Der Roman besteht neben Prolog und Epilog aus vier unterschiedlich umfangreichen Teilen, die ihrerseits in zahlreiche Kapitel untergliedert sind. Nach vorangestelltem Inhaltsverzeichnis beginnt der Roman mit einer Vorbemerkung des (fiktiven) Verfassers. Im Anhang findet der interessierte Leser eine kurze Nachbemerkung der Autorin, die allerdings lediglich aus einer Zusammenstellung der für den Roman verwendeten literarischen Quellen besteht. Ein großes Manko ist das Fehlen eines Personenregisters, das dem Leser einen Überblick über die Vielzahl fiktiver und historischer Personen hätte geben können.

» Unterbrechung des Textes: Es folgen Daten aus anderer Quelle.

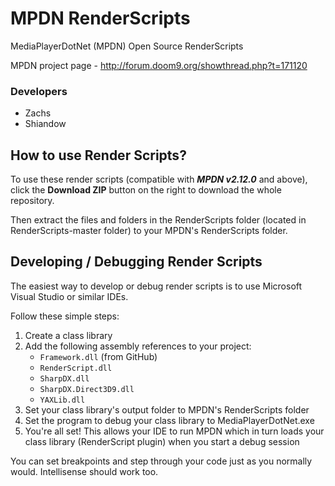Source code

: MPDN RenderScripts
==================

MediaPlayerDotNet (MPDN) Open Source RenderScripts

MPDN project page - http://forum.doom9.org/showthread.php?t=171120

<H3>Developers</H3>
<ul>
<li>Zachs</li>
<li>Shiandow</li>
</ul>


How to use Render Scripts?
--------------------------

To use these render scripts (compatible with ***MPDN v2.12.0*** and above), click the **Download ZIP** button on the right to download the whole repository.

Then extract the files and folders in the RenderScripts folder (located in RenderScripts-master folder) to your MPDN's RenderScripts folder.


Developing / Debugging Render Scripts
-------------------------------------

The easiest way to develop or debug render scripts is to use Microsoft Visual Studio or similar IDEs.

Follow these simple steps:<ol><li>Create a class library</li><li>Add the following assembly references to your project:<ul><li>`Framework.dll` (from GitHub)</li><li>`RenderScript.dll`<li>`SharpDX.dll`</li><li>`SharpDX.Direct3D9.dll`</li><li>`YAXLib.dll`</li></li></ul></li><li>Set your class library's output folder to MPDN's RenderScripts folder</li><li>Set the program to debug your class library to MediaPlayerDotNet.exe</li><li>You're all set! This allows your IDE to run MPDN which in turn loads your class library (RenderScript plugin) when you start a debug session</li></ol>

You can set breakpoints and step through your code just as you normally would. Intellisense should work too.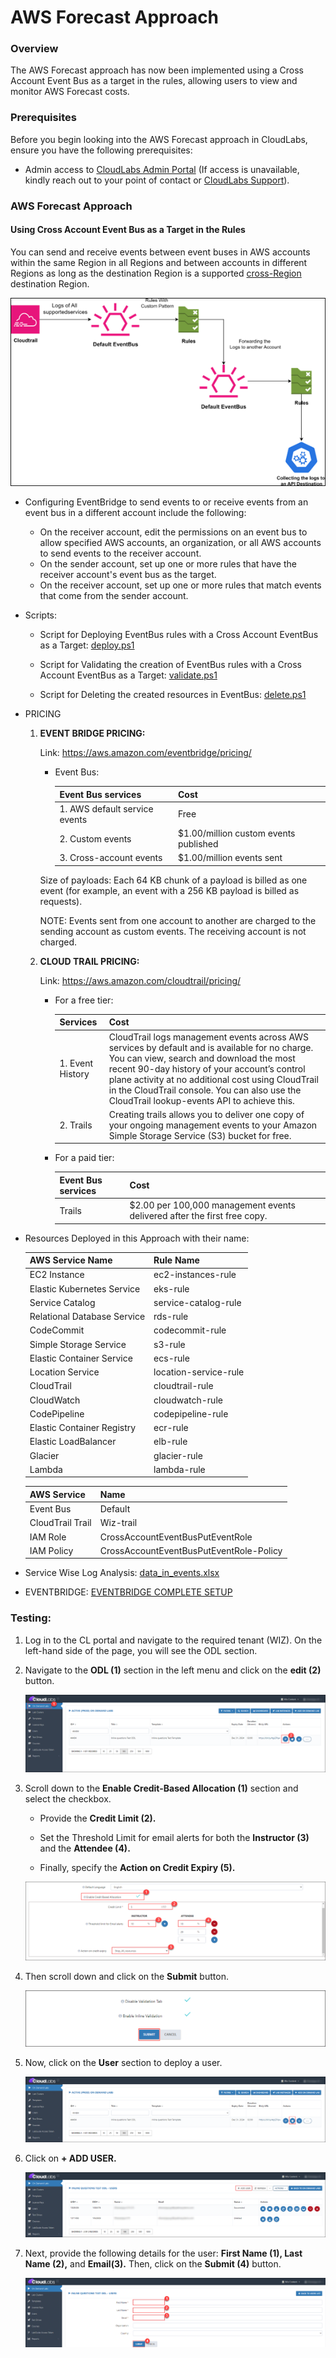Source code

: # AWS Forecast Approach

### Overview

The AWS Forecast approach has now been implemented using a Cross Account Event Bus as a target in the rules, allowing users to view and monitor AWS Forecast costs.   

### Prerequisites

Before you begin looking into the AWS Forecast approach in CloudLabs, ensure you have the following prerequisites:

- Admin access to [CloudLabs Admin Portal](https://admin.cloudlabs.ai/) (If access is unavailable, kindly reach out to your point of contact or [CloudLabs Support](https://docs.cloudlabs.ai/RequestSupport)).

### AWS Forecast Approach

#### Using Cross Account Event Bus as a Target in the Rules

You can send and receive events between event buses in AWS accounts within the same Region in all Regions and between accounts in different Regions as long as the destination Region is a supported [cross-Region](https://docs.aws.amazon.com/eventbridge/latest/userguide/eb-cross-region.html) destination Region.

![](./img/01.png) 

- Configuring EventBridge to send events to or receive events from an event bus in a different account include the following:
  - On the receiver account, edit the permissions on an event bus to allow specified AWS accounts, an organization, or all AWS accounts to send events to the receiver account.
  - On the sender account, set up one or more rules that have the receiver account's event bus as the target.
  - On the receiver account, set up one or more rules that match events that come from the sender account.

- Scripts:
  - Script for Deploying EventBus rules with a Cross Account EventBus as a Target: [deploy.ps1](https://spektrasystems.sharepoint.com/:u:/s/ISVTS/Ec-trXQVEjlNl2oTWUeJ_vgBIy1cFMh0gmPbeu5cAJSmzA?e=c0UFT8) 

  - Script for Validating the creation of EventBus rules with a Cross Account EventBus as a Target: [validate.ps1](https://spektrasystems.sharepoint.com/:u:/s/ISVTS/EdsVS_wGiqtIttct2upWsx8Bfqxt22ZdVVZKBLHJs9T_uA?e=B3Fqxi) 

  - Script for Deleting the created resources in EventBus: [delete.ps1](https://spektrasystems.sharepoint.com/:u:/s/ISVTS/ETjrwT2KG2tFn6kURfJi8rMBP3_twn24K67Q_3_8y7k_iA?e=mrqZQ5) 

- PRICING

  1. **EVENT BRIDGE PRICING:**

     Link: https://aws.amazon.com/eventbridge/pricing/
    
     -  Event Bus:

        | Event Bus services | Cost | 
        |----------|----------|
        | 1. AWS default service events  | Free   |
        | 2. Custom events   | $1.00/million custom events published  | 
        | 3. Cross-account events   | $1.00/million events sent   |

     Size of payloads: Each 64 KB chunk of a payload is billed as one event (for example, an event with a 256 KB payload is billed as requests).

     NOTE: Events sent from one account to another are charged to the sending account as custom events. The receiving account is not charged.

  2. **CLOUD TRAIL PRICING:**

     Link: https://aws.amazon.com/cloudtrail/pricing/

     -  For a free tier:
 
        | Services | Cost | 
        |----------|----------|
        | 1. Event History | CloudTrail logs management events across AWS services by default and is available for no charge. You can view, search and download the most recent 90-day history of your account’s control 	plane activity at no additional cost using CloudTrail in the CloudTrail console. You can also use the CloudTrail lookup-events API to achieve this.|
        | 2. Trails  | Creating trails allows you to deliver one copy of your ongoing management events to your Amazon Simple Storage Service (S3) bucket for free.  |  

        
     -  For a paid tier:

        | Event Bus services | Cost | 
        |----------|----------|
        | Trails  | $2.00 per 100,000 management events delivered after the first free copy.   |
      
- Resources Deployed in this Approach with their name: 

  | AWS Service Name              | Rule Name               |
  |-------------------------------|-------------------------|
  | EC2 Instance                  | ec2-instances-rule      |
  | Elastic Kubernetes Service     | eks-rule                |
  | Service Catalog               | service-catalog-rule    |
  | Relational Database Service    | rds-rule                |
  | CodeCommit                    | codecommit-rule         |
  | Simple Storage Service        | s3-rule                 |
  | Elastic Container Service      | ecs-rule                |
  | Location Service              | location-service-rule   |
  | CloudTrail                    | cloudtrail-rule         |
  | CloudWatch                    | cloudwatch-rule         |
  | CodePipeline                  | codepipeline-rule       |
  | Elastic Container Registry     | ecr-rule                |
  | Elastic LoadBalancer          | elb-rule                |
  | Glacier                       | glacier-rule            |
  | Lambda                        | lambda-rule             |


  | AWS Service        | Name                                   |
  |--------------------|----------------------------------------|
  | Event Bus          | Default                                |
  | CloudTrail Trail   | Wiz-trail                              |
  | IAM Role           | CrossAccountEventBusPutEventRole       |
  | IAM Policy         | CrossAccountEventBusPutEventRole-Policy |

- Service Wise Log Analysis: [data_in_events.xlsx](https://spektrasystems.sharepoint.com/:x:/s/ISVTS/ERf28KRSaxVPoOxVw_VlTz0BUstaCk9rwH0HqCB8RY_OBA?e=wWhVCk) 

- EVENTBRIDGE: [EVENTBRIDGE COMPLETE SETUP](https://spektrasystems.sharepoint.com/:b:/s/ISVTS/Ec0axSGs-eNAu1V-yhxZa5gBNPZZ24UlKBGnuGp7LnV0bQ?e=IVKAC1)

### Testing: 

1. Log in to the CL portal and navigate to the required tenant (WIZ). On the left-hand side of the page, you will see the ODL section.

2. Navigate to the **ODL (1)** section in the left menu and click on the **edit (2)** button.

   ![](./img/02.png)

3. Scroll down to the **Enable Credit-Based Allocation (1)** section and select the checkbox.
   
   - Provide the **Credit Limit (2).**

   - Set the Threshold Limit for email alerts for both the **Instructor (3)** and the **Attendee (4).**

   - Finally, specify the **Action on Credit Expiry (5).**

   ![](./img/03.png)

4. Then scroll down and click on the **Submit** button.

   ![](./img/04.png)

5. Now, click on the **User** section to deploy a user.

   ![](./img/05.png)

6. Click on **+ ADD USER.**

   ![](./img/06.png)

7. Next, provide the following details for the user: **First Name (1), Last Name (2),** and **Email(3).** Then, click on the **Submit (4)** button.

   ![](./img/07.png)
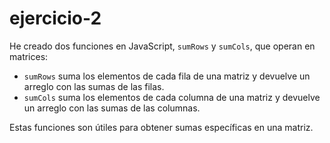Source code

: # ejercicio-2


He creado dos funciones en JavaScript, `sumRows` y `sumCols`, que operan en matrices:

- `sumRows` suma los elementos de cada fila de una matriz y devuelve un arreglo con las sumas de las filas.
- `sumCols` suma los elementos de cada columna de una matriz y devuelve un arreglo con las sumas de las columnas.

Estas funciones son útiles para obtener sumas específicas en una matriz.
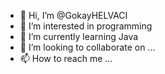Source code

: - 👋 Hi, I’m @GokayHELVACI
- 👀 I’m interested in programming
- 🌱 I’m currently learning Java
- 💞️ I’m looking to collaborate on ...
- 📫 How to reach me ...

<!---
GokayHELVACI/GokayHELVACI is a ✨ special ✨ repository because its `README.md` (this file) appears on your GitHub profile.
You can click the Preview link to take a look at your changes.
--->
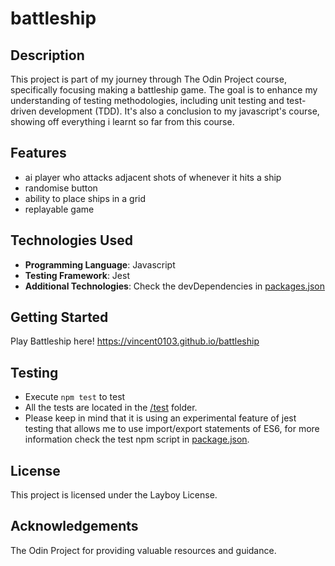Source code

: # battleship

## Description

This project is part of my journey through The Odin Project course, specifically focusing making a battleship game. The goal is to enhance my understanding of testing methodologies, including unit testing and test-driven development (TDD). It's also a conclusion to my javascript's course, showing off everything i learnt so far from this course.

## Features

- ai player who attacks adjacent shots of whenever it hits a ship
- randomise button
- ability to place ships in a grid
- replayable game

## Technologies Used

- **Programming Language**: Javascript
- **Testing Framework**: Jest
- **Additional Technologies**: Check the devDependencies in [packages.json](package.json)

## Getting Started

Play Battleship here! <https://vincent0103.github.io/battleship>

## Testing

- Execute `npm test` to test
- All the tests are located in the [/test](./src/tests/) folder.
- Please keep in mind that it is using an experimental feature of jest testing that allows me to use import/export statements of ES6, for more information check the test npm script in [package.json](./package.json).

## License

This project is licensed under the Layboy License.

## Acknowledgements

The Odin Project for providing valuable resources and guidance.
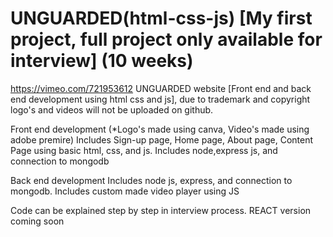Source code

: # UNGUARDED(html-css-js) [My first project, full project only available for interview] (10 weeks)
https://vimeo.com/721953612 UNGUARDED website [Front end and back end development using html css and js], due to trademark and copyright logo's and videos will not be uploaded on github. 

Front end development (*Logo's made using canva, Video's made using adobe premire)
Includes Sign-up page, Home page, About page, Content Page using basic html, css, and js. Includes node,express js, and connection to mongodb 

Back end development
Includes node js, express, and connection to mongodb. Includes custom made video player using JS

Code can be explained step by step in interview process. REACT version coming soon






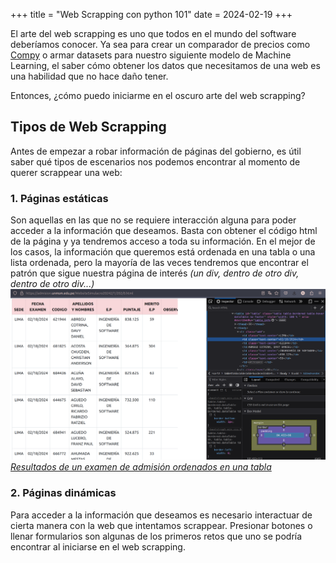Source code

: +++
title = "Web Scrapping con python 101"
date = 2024-02-19
+++

El arte del web scrapping es uno que todos en el mundo del software deberíamos conocer. Ya sea para crear un comparador de precios como [Compy](https://compy.pe/) o armar datasets para nuestro siguiente modelo de Machine Learning, el saber cómo obtener los datos que necesitamos de una web es una habilidad que no hace daño tener.

Entonces, ¿cómo puedo iniciarme en el oscuro arte del web scrapping?

## Tipos de Web Scrapping

Antes de empezar a robar información de páginas del gobierno, es útil saber qué tipos de escenarios nos podemos encontrar al momento de querer scrappear una web:

### 1. Páginas estáticas

Son aquellas en las que no se requiere interacción alguna para poder acceder a la información que deseamos. Basta con obtener el código html de la página y ya tendremos acceso a toda su información. En el mejor de los casos, la información que queremos está ordenada en una tabla o una lista ordenada, pero la mayoría de las veces tendremos que encontrar el patrón que sigue nuestra página de interés <em>(un div, dentro de otro div, dentro de otro div...)</em>
![alt text](image.png)
_[Resultados de un examen de admisión ordenados en una tabla](https://admision.unmsm.edu.pe/WebsiteSimulacro20242/1/202/0.html)_

### 2. Páginas dinámicas

Para acceder a la información que deseamos es necesario interactuar de cierta manera con la web que intentamos scrappear. Presionar botones o llenar formularios son algunas de los primeros retos que uno se podría encontrar al iniciarse en el web scrapping.
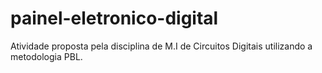 # painel-eletronico-digital
Atividade proposta pela disciplina de M.I de Circuitos Digitais utilizando a metodologia PBL.
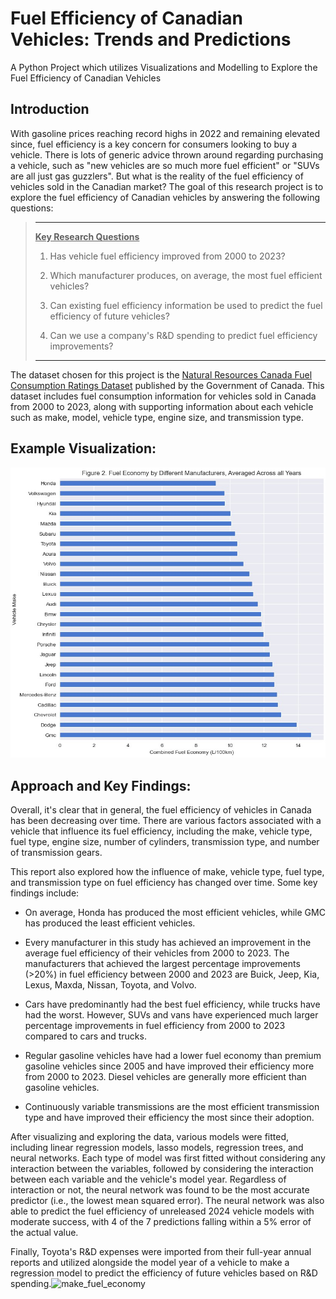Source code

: # Fuel Efficiency of Canadian Vehicles: Trends and Predictions
A Python Project which utilizes Visualizations and Modelling to Explore the Fuel Efficiency of Canadian Vehicles

## Introduction
With gasoline prices reaching record highs in 2022 and remaining elevated since, fuel efficiency is a key concern for consumers looking to buy a vehicle. There is lots of generic advice thrown around regarding purchasing a vehicle, such as "new vehicles are so much more fuel efficient" or "SUVs are all just gas guzzlers". But what is the reality of the fuel efficiency of vehicles sold in the Canadian market? The goal of this research project is to explore the fuel efficiency of Canadian vehicles by answering the following questions:
> -----
> <ins>**Key Research Questions**</ins>
>
> 1. Has vehicle fuel efficiency improved from 2000 to 2023?
>
> 2. Which manufacturer produces, on average, the most fuel efficient vehicles?
>
> 3. Can existing fuel efficiency information be used to predict the fuel efficiency of future vehicles?
>
> 4. Can we use a company's R&D spending to predict fuel efficiency improvements?
> -----

The dataset chosen for this project is the [Natural Resources Canada Fuel Consumption Ratings Dataset](https://open.canada.ca/data/en/dataset/98f1a129-f628-4ce4-b24d-6f16bf24dd64?fbclid=IwAR1rVpyNw3KJSeAcT6ryyCAADAnmB7uDtujvwlswFkOzaiLlnjIt29EekiY) published by the Government of Canada. This dataset includes fuel consumption information for vehicles sold in Canada from 2000 to 2023, along with supporting information about each vehicle such as make, model, vehicle type, engine size, and transmission type.

## Example Visualization:
![Fuel Efficiency By Manufacturer](/make_fuel_economy.jpg)

## Approach and Key Findings:
Overall, it's clear that in general, the fuel efficiency of vehicles in Canada has been decreasing over time. There are various factors associated with a vehicle that influence its fuel efficiency, including the make, vehicle type, fuel type, engine size, number of cylinders, transmission type, and number of transmission gears. 

This report also explored how the influence of make, vehicle type, fuel type, and transmission type on fuel efficiency has changed over time. Some key findings include:
- On average, Honda has produced the most efficient vehicles, while GMC has produced the least efficient vehicles.

- Every manufacturer in this study has achieved an improvement in the average fuel efficiency of their vehicles from 2000 to 2023. The manufacturers that achieved the largest percentage improvements (>20%) in fuel efficiency between 2000 and 2023 are Buick, Jeep, Kia, Lexus, Maxda, Nissan, Toyota, and Volvo. 

- Cars have predominantly had the best fuel efficiency, while trucks have had the worst. However, SUVs and vans have experienced much larger percentage improvements in fuel efficiency from 2000 to 2023 compared to cars and trucks.

- Regular gasoline vehicles have had a lower fuel economy than premium gasoline vehicles since 2005 and have improved their efficiency more from 2000 to 2023. Diesel vehicles are generally more efficient than gasoline vehicles.

- Continuously variable transmissions are the most efficient transmission type and have improved their efficiency the most since their adoption. 

After visualizing and exploring the data, various models were fitted, including linear regression models, lasso models, regression trees, and neural networks. Each type of model was first fitted without considering any interaction between the variables, followed by considering the interaction between each variable and the vehicle's model year. Regardless of interaction or not, the neural network was found to be the most accurate predictor (i.e., the lowest mean squared error). The neural network was also able to predict the fuel efficiency of unreleased 2024 vehicle models with moderate success, with 4 of the 7 predictions falling within a 5% error of the actual value.

Finally, Toyota's R&D expenses were imported from their full-year annual reports and utilized alongside the model year of a vehicle to make a regression model to predict the efficiency of future vehicles based on R&D spending.![make_fuel_economy](https://user-images.githubusercontent.com/114828140/234144189-fb643ff9-a90c-47b9-a7ab-d3687081d9e8.jpg)

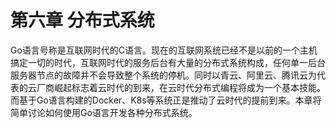 # 第六章 分布式系统

Go语言号称是互联网时代的C语言。现在的互联网系统已经不是以前的一个主机搞定一切的时代，互联网时代的服务后台有大量的分布式系统构成，任何单一后台服务器节点的故障并不会导致整个系统的停机。同时以青云、阿里云、腾讯云为代表的云厂商崛起标志着云时代的到来，在云时代分布式编程将成为一个基本技能。而基于Go语言构建的Docker、K8s等系统正是推动了云时代的提前到来。本章将简单讨论如何使用Go语言开发各种分布式系统。

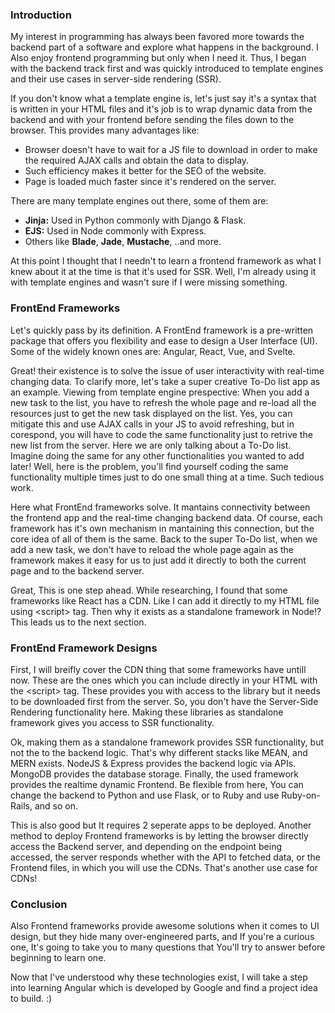 ### Introduction

My interest in programming has always been favored more towards the backend part of a software and explore what happens in the background. I Also enjoy frontend programming but only when I need it. Thus, I began with the backend track first and was quickly introduced to template engines and their use cases in server-side rendering (SSR).

If you don't know what a template engine is, let's just say it's a syntax that is written in your HTML files and it's job is to wrap dynamic data from the backend and with your frontend before sending the files down to the browser. This provides many advantages like:
- Browser doesn't have to wait for a JS file to download in order to make the required AJAX calls and obtain the data to display.
- Such efficiency makes it better for the SEO of the website.
- Page is loaded much faster since it's rendered on the server.

There are many template engines out there, some of them are:
- **Jinja:** Used in Python commonly with Django & Flask.
- **EJS:** Used in Node commonly with Express.
- Others like **Blade**, **Jade**, **Mustache**, ..and more.

At this point I thought that I needn't to learn a frontend framework as what I knew about it at the time is that it's used for SSR. Well, I'm already using it with template engines and wasn't sure if I were missing something.

### FrontEnd Frameworks

Let's quickly pass by its definition. A FrontEnd framework is a pre-written package that offers you flexibility and ease to design a User Interface (UI). Some of the widely known ones are: Angular, React, Vue, and Svelte.

Great! their existence is to solve the issue of user interactivity with real-time changing data. To clarify more, let's take a super creative To-Do list app as an example. Viewing from template engine prespective: When you add a new task to the list, you have to refresh the whole page and re-load all the resources just to get the new task displayed on the list. Yes, you can mitigate this and use AJAX calls in your JS to avoid refreshing, but in corespond, you will have to code the same functionality just to retrive the new list from the server. Here we are only talking about a To-Do list. Imagine doing the same for any other functionalities you wanted to add later! Well, here is the problem, you'll find yourself coding the same functionality multiple times just to do one small thing at a time. Such tedious work.

Here what FrontEnd frameworks solve. It mantains connectivity between the frontend app and the real-time changing backend data. Of course, each framework has it's own mechanism in mantaining this connection, but the core idea of all of them is the same. Back to the super To-Do list, when we add a new task, we don't have to reload the whole page again as the framework makes it easy for us to just add it directly to both the current page and to the backend server.

Great, This is one step ahead. While researching, I found that some frameworks like React has a CDN. Like I can add it directly to my HTML file using \<script\> tag. Then why it exists as a standalone framework in Node!? This leads us to the next section.

### FrontEnd Framework Designs

First, I will breifly cover the CDN thing that some frameworks have untill now. These are the ones which you can include directly in your HTML with the \<script\> tag. These provides you with access to the library but it needs to be downloaded first from the server. So, you don't have the Server-Side Rendering functionality here. Making these libraries as standalone framework gives you access to SSR functionality.

Ok, making them as a standalone framework provides SSR functionality, but not the to the backend logic. That's why different stacks like MEAN, and MERN exists. NodeJS & Express provides the backend logic via APIs. MongoDB provides the database storage. Finally, the used framework provides the realtime dynamic Frontend. Be flexible from here, You can change the backend to Python and use Flask, or to Ruby and use Ruby-on-Rails, and so on.

This is also good but It requires 2 seperate apps to be deployed. Another method to deploy Frontend frameworks is by letting the browser directly access the Backend server, and depending on the endpoint being accessed, the server responds whether with the API to fetched data, or the Frontend files, in which you will use the CDNs. That's another use case for CDNs!

### Conclusion

Also Frontend frameworks provide awesome solutions when it comes to UI design, but they hide many over-engineered parts, and If you're a curious one, It's going to take you to many questions that You'll try to answer before beginning to learn one.

Now that I've understood why these technologies exist, I will take a step into learning Angular which is developed by Google and find a project idea to build. :)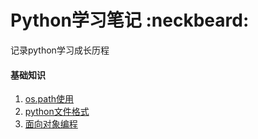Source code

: # Python学习笔记 :neckbeard:
记录python学习成长历程

#### 基础知识
1. [os.path使用](./notes/os_path.md)
2. [python文件格式](./notes/python_file_struct.md)
3. [面向对象编程](./notes/oop.md)
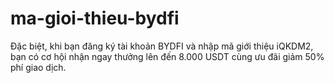 # ma-gioi-thieu-bydfi
Đặc biệt, khi bạn đăng ký tài khoản BYDFI và nhập mã giới thiệu iQKDM2, bạn có cơ hội nhận ngay thưởng lên đến 8.000 USDT cùng ưu đãi giảm 50% phí giao dịch.
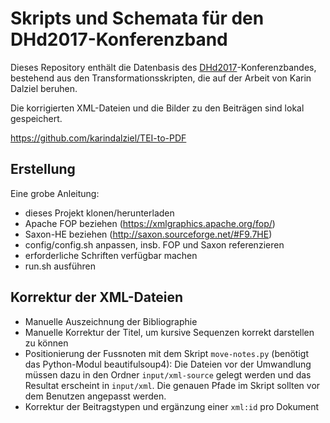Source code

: # Skripts und Schemata für den DHd2017-Konferenzband

Dieses Repository enthält die Datenbasis des
[DHd2017](http://www.dhd2017.ch/)-Konferenzbandes, bestehend aus den
Transformationsskripten, die auf der Arbeit von Karin Dalziel beruhen.

Die korrigierten XML-Dateien und die Bilder zu den Beiträgen sind lokal gespeichert.

https://github.com/karindalziel/TEI-to-PDF


## Erstellung

Eine grobe Anleitung:

* dieses Projekt klonen/herunterladen
* Apache FOP beziehen (https://xmlgraphics.apache.org/fop/)
* Saxon-HE beziehen (http://saxon.sourceforge.net/#F9.7HE)
* config/config.sh anpassen, insb. FOP und Saxon referenzieren
* erforderliche Schriften verfügbar machen
* run.sh ausführen


## Korrektur der XML-Dateien

* Manuelle Auszeichnung der Bibliographie
* Manuelle Korrektur der Titel, um kursive Sequenzen korrekt darstellen zu können
* Positionierung der Fussnoten mit dem Skript `move-notes.py` (benötigt das Python-Modul beautifulsoup4): Die Dateien vor der Umwandlung müssen dazu in den Ordner `input/xml-source` gelegt werden und das Resultat erscheint in `input/xml`. Die genauen Pfade im Skript sollten vor dem Benutzen angepasst werden. 
* Korrektur der Beitragstypen und ergänzung einer `xml:id` pro Dokument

Im Vor- und Nachsatz ist eine liebevoll illustrierte Übersichtskarte der Gemeinde Princeton von 1905-1906 abgedruckt, die im Stil eines historischer Stichs gehalten ist und die Lage der im Roman erwähnten Wohnsitze und Gebäude zeigt.


Fazit
„Die Verfluchten“ ist ein äußerst vielschichtiger, ideenreicher und hochkomplexer historischer Roman, der weniger ein fesselnder Schauerroman als vielmehr ein gelungenes, unterhaltsames Gesellschaftsportrait des amerikanischen Städtchens Princeton Anfang des 20. Jahrhunderts darstellt.

Wegen seines ausschweifenden Erzählstils, verschachtelten Satzbaus und zahlloser, für die Handlung unnötiger Details verlangt er dem Leser einiges an Disziplin und Durchhaltevermögen ab. Dennoch ein fesselndes Leseabenteuer mit Tiefgang und eine empfehlenswerte, lohnende Lektüre!